*** Dataset excerpts ***
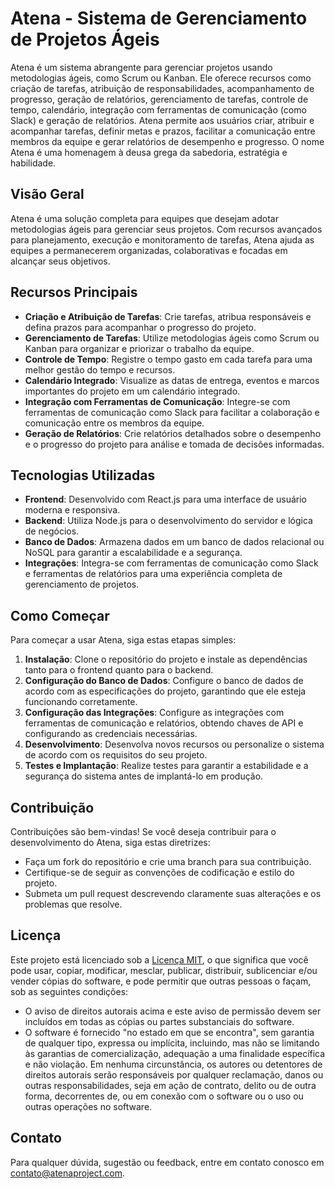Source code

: # Atena - Sistema de Gerenciamento de Projetos Ágeis

Atena é um sistema abrangente para gerenciar projetos usando metodologias ágeis, como Scrum ou Kanban. Ele oferece recursos como criação de tarefas, atribuição de responsabilidades, acompanhamento de progresso, geração de relatórios, gerenciamento de tarefas, controle de tempo, calendário, integração com ferramentas de comunicação (como Slack) e geração de relatórios. Atena permite aos usuários criar, atribuir e acompanhar tarefas, definir metas e prazos, facilitar a comunicação entre membros da equipe e gerar relatórios de desempenho e progresso. O nome Atena é uma homenagem à deusa grega da sabedoria, estratégia e habilidade.

## Visão Geral

Atena é uma solução completa para equipes que desejam adotar metodologias ágeis para gerenciar seus projetos. Com recursos avançados para planejamento, execução e monitoramento de tarefas, Atena ajuda as equipes a permanecerem organizadas, colaborativas e focadas em alcançar seus objetivos.

## Recursos Principais

- **Criação e Atribuição de Tarefas**: Crie tarefas, atribua responsáveis e defina prazos para acompanhar o progresso do projeto.
- **Gerenciamento de Tarefas**: Utilize metodologias ágeis como Scrum ou Kanban para organizar e priorizar o trabalho da equipe.
- **Controle de Tempo**: Registre o tempo gasto em cada tarefa para uma melhor gestão do tempo e recursos.
- **Calendário Integrado**: Visualize as datas de entrega, eventos e marcos importantes do projeto em um calendário integrado.
- **Integração com Ferramentas de Comunicação**: Integre-se com ferramentas de comunicação como Slack para facilitar a colaboração e comunicação entre os membros da equipe.
- **Geração de Relatórios**: Crie relatórios detalhados sobre o desempenho e o progresso do projeto para análise e tomada de decisões informadas.

## Tecnologias Utilizadas

- **Frontend**: Desenvolvido com React.js para uma interface de usuário moderna e responsiva.
- **Backend**: Utiliza Node.js para o desenvolvimento do servidor e lógica de negócios.
- **Banco de Dados**: Armazena dados em um banco de dados relacional ou NoSQL para garantir a escalabilidade e a segurança.
- **Integrações**: Integra-se com ferramentas de comunicação como Slack e ferramentas de relatórios para uma experiência completa de gerenciamento de projetos.

## Como Começar

Para começar a usar Atena, siga estas etapas simples:

1. **Instalação**: Clone o repositório do projeto e instale as dependências tanto para o frontend quanto para o backend.
2. **Configuração do Banco de Dados**: Configure o banco de dados de acordo com as especificações do projeto, garantindo que ele esteja funcionando corretamente.
3. **Configuração das Integrações**: Configure as integrações com ferramentas de comunicação e relatórios, obtendo chaves de API e configurando as credenciais necessárias.
4. **Desenvolvimento**: Desenvolva novos recursos ou personalize o sistema de acordo com os requisitos do seu projeto.
5. **Testes e Implantação**: Realize testes para garantir a estabilidade e a segurança do sistema antes de implantá-lo em produção.

## Contribuição

Contribuições são bem-vindas! Se você deseja contribuir para o desenvolvimento do Atena, siga estas diretrizes:

- Faça um fork do repositório e crie uma branch para sua contribuição.
- Certifique-se de seguir as convenções de codificação e estilo do projeto.
- Submeta um pull request descrevendo claramente suas alterações e os problemas que resolve.

## Licença

Este projeto está licenciado sob a [Licença MIT](LICENSE), o que significa que você pode usar, copiar, modificar, mesclar, publicar, distribuir, sublicenciar e/ou vender cópias do software, e pode permitir que outras pessoas o façam, sob as seguintes condições:
- O aviso de direitos autorais acima e este aviso de permissão devem ser incluídos em todas as cópias ou partes substanciais do software.
- O software é fornecido "no estado em que se encontra", sem garantia de qualquer tipo, expressa ou implícita, incluindo, mas não se limitando às garantias de comercialização, adequação a uma finalidade específica e não violação. Em nenhuma circunstância, os autores ou detentores de direitos autorais serão responsáveis por qualquer reclamação, danos ou outras responsabilidades, seja em ação de contrato, delito ou de outra forma, decorrentes de, ou em conexão com o software ou o uso ou outras operações no software.

## Contato

Para qualquer dúvida, sugestão ou feedback, entre em contato conosco em [contato@atenaproject.com](mailto:contato@atenaproject.com).
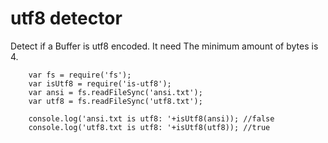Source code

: <h1 id="utf8-detector">utf8 detector</h1>

<p>Detect if a Buffer is utf8 encoded. 
It need The minimum amount of bytes is 4.</p>

<pre><code class="javascript">    var fs = require('fs');
    var isUtf8 = require('is-utf8');
    var ansi = fs.readFileSync('ansi.txt');
    var utf8 = fs.readFileSync('utf8.txt');

    console.log('ansi.txt is utf8: '+isUtf8(ansi)); //false
    console.log('utf8.txt is utf8: '+isUtf8(utf8)); //true
</code></pre>
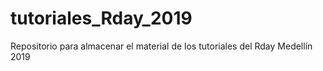 # tutoriales_Rday_2019
Repositorio para almacenar el material de los tutoriales del Rday Medellín 2019
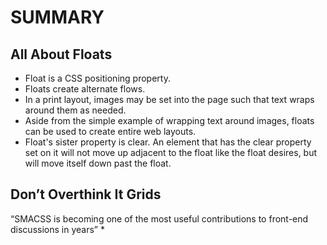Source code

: # SUMMARY #

## All About Floats ##
- Float is a CSS positioning property.
- Floats create alternate flows.
- In a print layout, images may be set into the page such that text wraps around them as needed.
- Aside from the simple example of wrapping text around images, floats can be used to create entire web layouts.
- Float's sister property is clear. An element that has the clear property set on it will not move up adjacent to the float like the float desires, but will move itself down past the float. 
## Don’t Overthink It Grids ##




“SMACSS is becoming one of the most useful contributions to front-end discussions in years” *

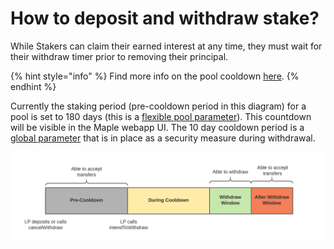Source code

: # How to deposit and withdraw stake?

While Stakers can claim their earned interest at any time, they must wait for their withdraw timer prior to removing their principal. 

{% hint style="info" %}
Find more info on the pool cooldown [here](https://github.com/maple-labs/maple-core/wiki/FDT-Exit-Defense-Mechanisms).
{% endhint %}

Currently the staking period \(pre-cooldown period in this diagram\) for a pool is set to 180 days \(this is a [flexible pool parameter](../maple-protocol-v1.0.0.md#flexible-parameters)\). This countdown will be visible in the Maple webapp UI. The 10 day cooldown period is a [global parameter](../maple-protocol-v1.0.0.md#global-parameters) that is in place as a security measure during withdrawal.

![Withdraw Timeline](../../.gitbook/assets/cooldown%20%281%29.png)



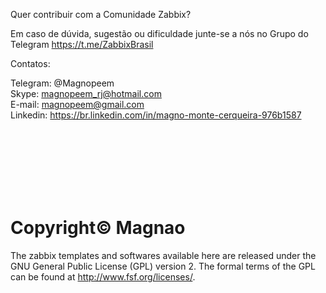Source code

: Quer contribuir com a Comunidade Zabbix? 

Em caso de dúvida, sugestão ou dificuldade junte-se a nós no Grupo do Telegram https://t.me/ZabbixBrasil 

Contatos:

Telegram: @Magnopeem <br /> 
Skype: magnopeem_rj@hotmail.com <br /> 
E-mail: magnopeem@gmail.com <br /> 
Linkedin: https://br.linkedin.com/in/magno-monte-cerqueira-976b1587 <br /> 

<br /> 
<br /> 
<br /> 
<br /> 
<br /> 
<br /> 

# Copyright© Magnao

The zabbix templates and softwares available here are released under the GNU General Public License (GPL) version 2. The formal terms of the GPL can be found at http://www.fsf.org/licenses/.


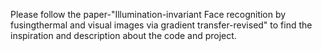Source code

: Please follow the paper-"Illumination-invariant Face recognition by fusingthermal and visual images via gradient transfer-revised" to find the inspiration and description about the code and project.

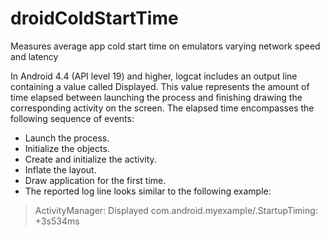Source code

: # droidColdStartTime
Measures average app cold start time on emulators varying network speed and latency 


In Android 4.4 (API level 19) and higher, logcat includes an output line containing a value called Displayed. This value represents the amount of time elapsed between launching the process and finishing drawing the corresponding activity on the screen. The elapsed time encompasses the following sequence of events:

* Launch the process.
* Initialize the objects.
* Create and initialize the activity.
* Inflate the layout.
* Draw application for the first time.
* The reported log line looks similar to the following example:

>ActivityManager: Displayed com.android.myexample/.StartupTiming: 
>+3s534ms
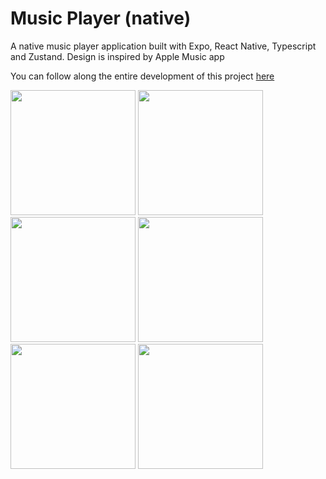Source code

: # Music Player (native)

A native music player application built with Expo, React Native, Typescript and Zustand. Design is inspired by Apple Music app

You can follow along the entire development of this project [here](https://youtu.be/9CElrkFwiBU?si=PFgwCFDulxJJD2f4)

<img src="https://github.com/TathataHY/music-player/assets/86846618/57ffd0f1-f0ac-4121-9008-1c331fb23e17" width="200">
<img src="https://github.com/TathataHY/music-player/assets/86846618/2e13ad15-9811-43bf-9915-692f48bac3a0" width="200">
<img src="https://github.com/TathataHY/music-player/assets/86846618/f45775e2-af5e-462d-bf3e-72cb7c1d7a04" width="200">
<img src="https://github.com/TathataHY/music-player/assets/86846618/c83770cd-fbff-4d93-ace7-8fc0fbce3501" width="200">
<img src="https://github.com/TathataHY/music-player/assets/86846618/7aabaf2d-57b4-48b9-9164-4afbcdefd5e2" width="200">
<img src="https://github.com/TathataHY/music-player/assets/86846618/2d9620f9-673a-4792-b70c-ea10820bfcff" width="200">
*** End of Dataset excerpts ***
* _Exercise directions_
Every line in the records above with the string "Configuração" in it should be shown.

* _Expected output_
2. **Configuração do Banco de Dados**: Configure o banco de dados de acordo com as especificações do projeto, garantindo que ele esteja funcionando corretamente.
3. **Configuração das Integrações**: Configure as integrações com ferramentas de comunicação e relatórios, obtendo chaves de API e configurando as credenciais necessárias.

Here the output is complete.